Gak gak seslerinin kulağınızda çınlamasını istemiyorsanız yazılarınızı daha okunaklı hale getirin. Üstelik günümüzde blogların ne kadar fazla olduğunu düşünürsek okuyucu düşünen yazarların daha çok öne çıkacağını anlayabiliriz. Neredeyse her alanda bir blog açılması ve düzenli olarak içerik giriliyor olması blog yazarlarının işini ciddi anlamda zorlaştırıyor.
Okuyuculara daha okunaklı yazılar sunabilmek içerik farkını ortaya koymanın yollarından biri. Kim bilir belki en önemlisi. Evrene seslenir gibi yazılar yazmanın bir alemi yok. Blogları evrenin kendisi değil insanlar okuyor. Kullanıcının yazılarını rahat okuyabilmesi için sizi doğru adımlar atmanın yolunu göstereceğim.
Öncelikle şunu aklımıza yazalım, Google aracılığı ile web sitenize giren insanlar sitenize eğlenmek için gelmiyor. Kaşınıza gözünüze ise hiç gelmiyorlar. Onlar sadece okumak istediklerini okuyup sayfanızdan çıkmak istiyorlar. Ziyaretçinin sayfanızda ne kadar kalacağını belirlemek sizin elinizde.
En nihayetinde siz de bir internet kullanıcısı olarak Google’dan sürekli aramalar yapıyor, çeşitli sayfalara ulaşıyorsunuz. Peki, gerçekten de her karşınıza çıkan sayfadaki metinleri okuyor musunuz? Bizim yaptığımız en büyük yanlışların başında çok uzun metinleri yazmak yer alıyor. Okurlarımızın geneli artık daha görsel içeriklerle uğraştıkları için sizin yazdığınız 1000 kelimelik bir makaleyi okumayı sıkıcı görüyor olabilir. Ya da siz bu 1000 kelimelik makalenizin nasıl daha okunur hale gelebileceğini biliyor musunuz?

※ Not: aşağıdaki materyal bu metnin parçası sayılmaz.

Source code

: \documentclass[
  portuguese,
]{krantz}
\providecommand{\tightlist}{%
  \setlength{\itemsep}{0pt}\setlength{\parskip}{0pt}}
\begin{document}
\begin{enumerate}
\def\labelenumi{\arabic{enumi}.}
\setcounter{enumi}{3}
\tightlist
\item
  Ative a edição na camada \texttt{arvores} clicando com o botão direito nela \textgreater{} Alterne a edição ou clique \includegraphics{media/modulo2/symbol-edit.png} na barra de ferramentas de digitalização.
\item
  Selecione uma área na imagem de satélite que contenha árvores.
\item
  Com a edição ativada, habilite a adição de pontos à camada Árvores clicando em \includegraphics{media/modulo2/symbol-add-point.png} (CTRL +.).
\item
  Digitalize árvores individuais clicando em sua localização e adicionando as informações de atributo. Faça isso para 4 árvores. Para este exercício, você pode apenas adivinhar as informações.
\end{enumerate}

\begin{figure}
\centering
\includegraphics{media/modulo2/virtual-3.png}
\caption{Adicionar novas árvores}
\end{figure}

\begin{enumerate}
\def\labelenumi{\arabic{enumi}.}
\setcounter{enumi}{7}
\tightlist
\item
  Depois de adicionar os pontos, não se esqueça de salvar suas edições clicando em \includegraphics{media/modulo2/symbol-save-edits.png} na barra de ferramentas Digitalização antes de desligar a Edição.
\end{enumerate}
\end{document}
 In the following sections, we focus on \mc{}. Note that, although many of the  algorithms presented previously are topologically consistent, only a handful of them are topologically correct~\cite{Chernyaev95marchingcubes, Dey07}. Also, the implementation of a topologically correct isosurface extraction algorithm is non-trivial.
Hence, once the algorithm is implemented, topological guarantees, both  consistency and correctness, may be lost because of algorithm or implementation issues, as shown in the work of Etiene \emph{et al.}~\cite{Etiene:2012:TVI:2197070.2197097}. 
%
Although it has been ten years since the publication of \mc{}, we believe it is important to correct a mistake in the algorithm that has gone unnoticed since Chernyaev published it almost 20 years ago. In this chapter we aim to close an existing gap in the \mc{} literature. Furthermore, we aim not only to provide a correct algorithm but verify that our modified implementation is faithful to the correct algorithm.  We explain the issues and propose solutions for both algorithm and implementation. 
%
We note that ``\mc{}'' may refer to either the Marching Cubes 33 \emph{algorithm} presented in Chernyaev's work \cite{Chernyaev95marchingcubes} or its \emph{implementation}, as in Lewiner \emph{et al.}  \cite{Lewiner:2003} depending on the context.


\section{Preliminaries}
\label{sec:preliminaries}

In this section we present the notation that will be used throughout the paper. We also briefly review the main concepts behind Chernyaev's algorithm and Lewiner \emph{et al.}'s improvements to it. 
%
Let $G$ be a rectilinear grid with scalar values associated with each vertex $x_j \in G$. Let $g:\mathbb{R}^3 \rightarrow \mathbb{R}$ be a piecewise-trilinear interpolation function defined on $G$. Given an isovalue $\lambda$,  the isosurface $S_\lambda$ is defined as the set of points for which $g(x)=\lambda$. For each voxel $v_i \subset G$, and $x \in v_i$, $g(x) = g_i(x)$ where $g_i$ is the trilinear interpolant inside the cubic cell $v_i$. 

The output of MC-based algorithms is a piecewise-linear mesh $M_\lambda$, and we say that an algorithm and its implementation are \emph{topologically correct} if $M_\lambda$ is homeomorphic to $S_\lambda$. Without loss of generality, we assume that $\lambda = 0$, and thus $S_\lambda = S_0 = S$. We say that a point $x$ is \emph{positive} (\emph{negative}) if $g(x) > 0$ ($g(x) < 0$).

1. Yazılarınız basit cümlelerden oluşsun
Her internet kullanıcısı bir kitap kurdu değildir. Kurulan uzun cümleleri her okuyucu tek seferde bitiremez. Cümleler arasındaki noktalarınızın kısalığı ne kadar ideal bir ayarda olursa, kullanıcılar yazınızı o kadar kolay okur. Tabii, bu demek değil ki sürekli kısa cümleler kurun. Ancak en azından anlaşılabilir cümleler kurarak insanlara değinmeyi düşünün. Basit bir dil kullanmak kolaya kaçmak değildir. Aradaki fark aruz ölçüsü ve serbest ölçü arasındaki farkla aynıdır.
2. Göz nefesi verdirin
Kullanıcıların yazınız uzun olsa bile bunu kısa gibi görmelerinin yollarını bilin. Eğer yazınızı başlıklar olmadan ve sık paragraflar yapmadan direkt yayınlarsanız, kullanıcılar bu metni çok yorucu bulacaktır. Kendinizden örnek verin, böyle bir metni gerçekten siz okumayı ister misiniz? Eğer istemiyorsanız, siz de daima göz nefesi kuralını uygulayın. Bırakın, sayfanız olması gerekenden kat kat aşağılara kadar uzansın.
Elinizden geldiğince Enter tuşunu yazılarınızda sıklıkla kullanın. Fakat bu arada noktalama işaretlerinize, imla kurallarınıza ve en önemlisi bağlaçlarınıza sıklıkla dikkat edin. Metni sade göstermekten kurtaracak şeyler kullanın. Önemli kelimeler veya cümleleri vurgulamak için renk değişimi ve kalın yazı gibi özel biçimlerden faydalanın.
3. Klişelerden uzak fakat eğlendirici olun
Toplum olarak eğlenceye biraz düşkün bir milletiz. Eğlenceyi günlük hayatımızda yaptığımız işlerin içerisinde görmeyi isteriz. Bu alışkanlık medya tüketimine de yansıyor. İlkokul öğretmeni edasıyla yazılan metinler okuyucuların pek dikkatini çekmiyor. Eğer yapabiliyorsanız eğlenceli yazı üslubu edinin. Bu üslubu sürekli olarak kullanmak zorunda değilsiniz, yazının sadece belli ve can alıcı yerlerinde kullanmanız yeterli olacaktır.